Segment Open

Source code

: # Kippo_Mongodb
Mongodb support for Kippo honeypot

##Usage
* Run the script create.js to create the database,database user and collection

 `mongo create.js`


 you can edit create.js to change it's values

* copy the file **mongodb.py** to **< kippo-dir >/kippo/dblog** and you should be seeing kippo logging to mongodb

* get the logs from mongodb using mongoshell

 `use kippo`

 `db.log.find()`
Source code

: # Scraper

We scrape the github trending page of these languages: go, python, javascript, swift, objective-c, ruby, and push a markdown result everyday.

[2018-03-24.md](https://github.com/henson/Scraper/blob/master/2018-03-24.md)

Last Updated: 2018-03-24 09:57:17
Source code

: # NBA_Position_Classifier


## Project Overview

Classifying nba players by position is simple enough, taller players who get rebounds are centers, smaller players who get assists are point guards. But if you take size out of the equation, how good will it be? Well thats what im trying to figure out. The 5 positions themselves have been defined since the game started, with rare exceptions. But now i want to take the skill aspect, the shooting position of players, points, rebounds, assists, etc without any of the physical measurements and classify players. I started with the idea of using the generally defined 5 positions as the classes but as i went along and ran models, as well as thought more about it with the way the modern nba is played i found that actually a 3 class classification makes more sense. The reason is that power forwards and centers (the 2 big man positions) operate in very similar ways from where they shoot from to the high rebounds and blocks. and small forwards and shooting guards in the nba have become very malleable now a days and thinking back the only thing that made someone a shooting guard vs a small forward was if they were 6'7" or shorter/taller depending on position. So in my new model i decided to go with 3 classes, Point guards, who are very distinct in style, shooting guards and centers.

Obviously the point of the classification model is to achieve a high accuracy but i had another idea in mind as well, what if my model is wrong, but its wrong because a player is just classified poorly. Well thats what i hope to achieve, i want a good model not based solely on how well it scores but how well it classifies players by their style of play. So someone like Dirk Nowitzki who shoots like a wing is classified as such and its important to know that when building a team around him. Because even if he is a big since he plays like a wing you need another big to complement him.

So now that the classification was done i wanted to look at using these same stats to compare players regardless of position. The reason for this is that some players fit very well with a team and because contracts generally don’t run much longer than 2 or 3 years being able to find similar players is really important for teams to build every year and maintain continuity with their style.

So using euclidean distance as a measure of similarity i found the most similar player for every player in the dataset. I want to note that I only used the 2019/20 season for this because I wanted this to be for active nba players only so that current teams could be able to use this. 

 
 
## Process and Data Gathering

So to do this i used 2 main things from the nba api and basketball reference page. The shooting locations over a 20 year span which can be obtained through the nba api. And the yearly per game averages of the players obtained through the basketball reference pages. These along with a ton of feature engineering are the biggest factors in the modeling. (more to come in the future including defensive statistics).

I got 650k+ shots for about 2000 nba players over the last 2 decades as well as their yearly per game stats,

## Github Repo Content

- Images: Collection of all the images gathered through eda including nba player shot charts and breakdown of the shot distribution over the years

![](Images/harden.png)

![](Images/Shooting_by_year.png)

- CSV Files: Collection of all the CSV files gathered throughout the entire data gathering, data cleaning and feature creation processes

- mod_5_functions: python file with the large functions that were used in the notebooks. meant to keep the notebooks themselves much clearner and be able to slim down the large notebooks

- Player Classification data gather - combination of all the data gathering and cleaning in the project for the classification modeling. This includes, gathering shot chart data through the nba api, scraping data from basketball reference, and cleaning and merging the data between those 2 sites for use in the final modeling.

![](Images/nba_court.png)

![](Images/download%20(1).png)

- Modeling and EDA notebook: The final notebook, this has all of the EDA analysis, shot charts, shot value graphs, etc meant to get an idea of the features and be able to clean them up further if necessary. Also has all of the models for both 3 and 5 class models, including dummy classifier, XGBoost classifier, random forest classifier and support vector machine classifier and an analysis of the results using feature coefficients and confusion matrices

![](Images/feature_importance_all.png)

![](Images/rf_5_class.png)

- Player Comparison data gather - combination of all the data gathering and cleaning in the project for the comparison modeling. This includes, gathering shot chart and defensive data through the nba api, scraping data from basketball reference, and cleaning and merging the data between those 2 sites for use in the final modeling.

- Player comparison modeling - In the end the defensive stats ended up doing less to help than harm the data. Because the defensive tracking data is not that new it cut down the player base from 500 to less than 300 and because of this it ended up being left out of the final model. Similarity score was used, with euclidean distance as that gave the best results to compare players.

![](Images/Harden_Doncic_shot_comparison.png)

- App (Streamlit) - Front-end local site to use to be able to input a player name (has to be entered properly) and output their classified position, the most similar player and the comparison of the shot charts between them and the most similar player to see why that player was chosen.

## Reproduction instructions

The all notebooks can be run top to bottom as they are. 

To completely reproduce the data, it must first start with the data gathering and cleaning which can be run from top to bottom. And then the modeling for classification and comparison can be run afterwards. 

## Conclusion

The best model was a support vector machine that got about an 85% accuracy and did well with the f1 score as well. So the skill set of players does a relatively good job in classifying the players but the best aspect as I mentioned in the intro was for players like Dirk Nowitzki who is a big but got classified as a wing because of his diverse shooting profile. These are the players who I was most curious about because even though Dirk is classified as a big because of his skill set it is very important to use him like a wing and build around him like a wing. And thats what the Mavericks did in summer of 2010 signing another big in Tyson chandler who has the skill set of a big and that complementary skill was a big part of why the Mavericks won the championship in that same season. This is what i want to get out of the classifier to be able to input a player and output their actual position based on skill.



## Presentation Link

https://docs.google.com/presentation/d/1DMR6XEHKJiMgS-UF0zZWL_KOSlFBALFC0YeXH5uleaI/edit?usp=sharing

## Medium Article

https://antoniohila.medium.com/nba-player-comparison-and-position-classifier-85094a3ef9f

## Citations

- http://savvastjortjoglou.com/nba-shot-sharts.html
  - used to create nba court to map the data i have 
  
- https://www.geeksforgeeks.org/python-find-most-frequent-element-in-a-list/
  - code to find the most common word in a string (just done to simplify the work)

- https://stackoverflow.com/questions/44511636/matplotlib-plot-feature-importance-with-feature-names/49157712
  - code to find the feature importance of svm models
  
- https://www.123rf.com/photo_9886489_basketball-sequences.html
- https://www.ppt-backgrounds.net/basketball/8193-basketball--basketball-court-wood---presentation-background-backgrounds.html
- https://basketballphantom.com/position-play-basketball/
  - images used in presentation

Segment Closed

Exercise goal – Where a line in the entries holds "find", copy that line.

Answer –
 `db.log.find()`
So now that the classification was done i wanted to look at using these same stats to compare players regardless of position. The reason for this is that some players fit very well with a team and because contracts generally don’t run much longer than 2 or 3 years being able to find similar players is really important for teams to build every year and maintain continuity with their style.
- https://www.geeksforgeeks.org/python-find-most-frequent-element-in-a-list/
  - code to find the most common word in a string (just done to simplify the work)
  - code to find the feature importance of svm models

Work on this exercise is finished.